Disease-informed Adaptation of Vision-Language Models
Jiajin Zhang, Ge Wang, Mannudeep K. Kalra, Pingkun Yan
TL;DR
This work tackles the challenge of adapting pretrained vision-language models to underrepresented or novel diseases in medical imaging under severe data scarcity. It introduces a disease-informed adaptation framework comprising DiCoP and DPL: DiCoP builds disease-specific prompts grounded in clinical attributes (texture, location, shape) and enriches them with image context via an image feature projector, while DPL learns disease prototypes with geometric regularization to shape a well-structured latent space. The model is trained with three losses, $L_{ita}$, $L_{prot}$, and $L_{reg-ce}$, to align image and prompt representations and to enforce prototype intra-class cohesion and inter-class separation, with only the vision branch used for inference. Empirical results on PanNuke and COVID-x show substantial gains over adapter- and prompting-based baselines, especially with limited labeled data, and ablations validate the contribution of each component.
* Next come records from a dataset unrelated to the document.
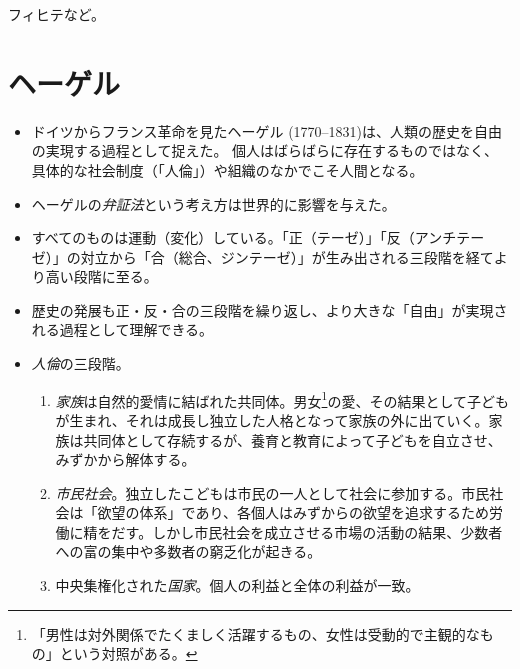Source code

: \documentclass[uplatex,dvipdfmx]{jsarticle} \usepackage{mystyle}%
\begin{document}
フィヒテなど。





\section{ヘーゲル}

\begin{itemize}

\item ドイツからフランス革命を見たヘーゲル (1770--1831)は、人類の歴史を自由の実現する過程として捉えた。
個人はばらばらに存在するものではなく、具体的な社会制度（「人倫」）や組織のなかでこそ人間となる。

\item ヘーゲルの\emph{弁証法}という考え方は世界的に影響を与えた。
\item すべてのものは運動（変化）している。「正（テーゼ）」「反（アンチテーゼ）」の対立から「合（総合、ジンテーゼ）」が生み出される三段階を経てより高い段階に至る。

\item 歴史の発展も正・反・合の三段階を繰り返し、より大きな「自由」が実現される過程として理解できる。

\item \emph{人倫}の三段階。
  \begin{enumerate}
  \item \emph{家族}は自然的愛情に結ばれた共同体。男女\footnote{「男性は対外関係でたくましく活躍するもの、女性は受動的で主観的なもの」という対照がある。}の愛、その結果として子どもが生まれ、それは成長し独立した人格となって家族の外に出ていく。家族は共同体として存続するが、養育と教育によって子どもを自立させ、みずかから解体する。

\item \emph{市民社会}。独立したこどもは市民の一人として社会に参加する。市民社会は「欲望の体系」であり、各個人はみずからの欲望を追求するため労働に精をだす。しかし市民社会を成立させる市場の活動の結果、少数者への富の集中や多数者の窮乏化が起きる。

\item 中央集権化された\emph{国家}。個人の利益と全体の利益が一致。

  \end{enumerate}





\end{itemize}
\end{document}
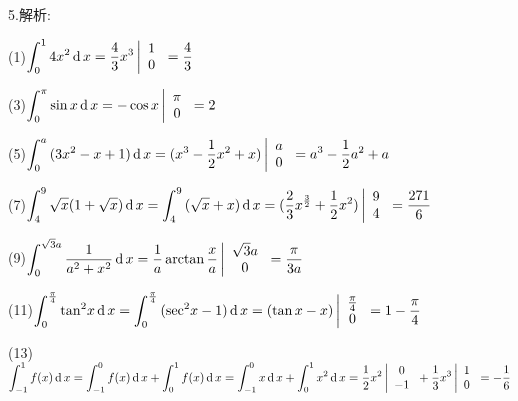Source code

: 5.解析:

(1)$\displaystyle\int_0^1 {4{x^2}} \rd x = \frac{4}{3}{x^3}\left| {\begin{array}{*{20}{c}}
  1 \\
  0
\end{array}} \right. = \dfrac{4}{3}$

(3)$\displaystyle\int_0^\pi  {\sin x\rd x}  =  - \cos x\left| {\begin{array}{*{20}{c}}
  \pi  \\
  0
\end{array}} \right. = 2$

(5)$\displaystyle\int_0^a {(3{x^2}}  - x + 1)\rd x = ({x^3} - \dfrac{1}{2}{x^2} + x)\left| {\begin{array}{*{20}{c}}
  a \\
  0
\end{array}} \right. = {a^3} - \dfrac{1}{2}{a^2} + a$

(7)$\displaystyle\int_4^9 {\sqrt x } (1 + \sqrt x )\rd x = \displaystyle\int_4^9 {(\sqrt x  + x} )\rd x = (\dfrac{2}{3}{x^{\frac{3}{2}}} + \dfrac{1}{2}{x^2})\left| {\begin{array}{*{20}{c}}
  9 \\
  4
\end{array}} \right. = \dfrac{{271}}{6}$

(9)$\displaystyle\int_0^{\sqrt 3 a} {\dfrac{1}{{{a^2} + {x^2}}}} \rd x = \dfrac{1}{a}\arctan \dfrac{x}{a}\left| {\begin{array}{*{20}{c}}
  {\sqrt 3 a} \\
  0
\end{array}} \right. = \dfrac{\pi }{{3a}}$

(11)$\displaystyle\int_0^{\frac{\pi }{4}} {{{\tan }^2}} x\rd x = \displaystyle\int_0^{\frac{\pi }{4}} {({{\sec }^2}x - 1} )\rd x = (\tan x - x)\left| {\begin{array}{*{20}{c}}
  {\frac{\pi }{4}} \\
  0
\end{array}} \right. = 1 - \dfrac{\pi }{4}$

(13)$\displaystyle\int_{ - 1}^1 {f(x)\rd x}  = \displaystyle\int_{ - 1}^0 {f(x)\rd x + \displaystyle\int_0^1 {f(x)\rd x} }  = \displaystyle\int_{ - 1}^0 {x\rd x + \displaystyle\int_0^1 {{x^2}\rd x} }  = \dfrac{1}{2}{x^2}\left| {\begin{array}{*{20}{c}}
  0 \\
  { - 1}
\end{array}} \right. + \dfrac{1}{3}{x^3}\left| {\begin{array}{*{20}{c}}
  1 \\
  0
\end{array}} \right. =  - \dfrac{1}{6}$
Overall, the approach offers a practical, data-efficient pathway to deploy clinically informed VLMs across diverse medical imaging tasks and diseases.
Abstract
In medical image analysis, the expertise scarcity and the high cost of data annotation limits the development of large artificial intelligence models. This paper investigates the potential of transfer learning with pre-trained vision-language models (VLMs) in this domain. Currently, VLMs still struggle to transfer to the underrepresented diseases with minimal presence and new diseases entirely absent from the pretraining dataset. We argue that effective adaptation of VLMs hinges on the nuanced representation learning of disease concepts. By capitalizing on the joint visual-linguistic capabilities of VLMs, we introduce disease-informed contextual prompting in a novel disease prototype learning framework. This approach enables VLMs to grasp the concepts of new disease effectively and efficiently, even with limited data. Extensive experiments across multiple image modalities showcase notable enhancements in performance compared to existing techniques.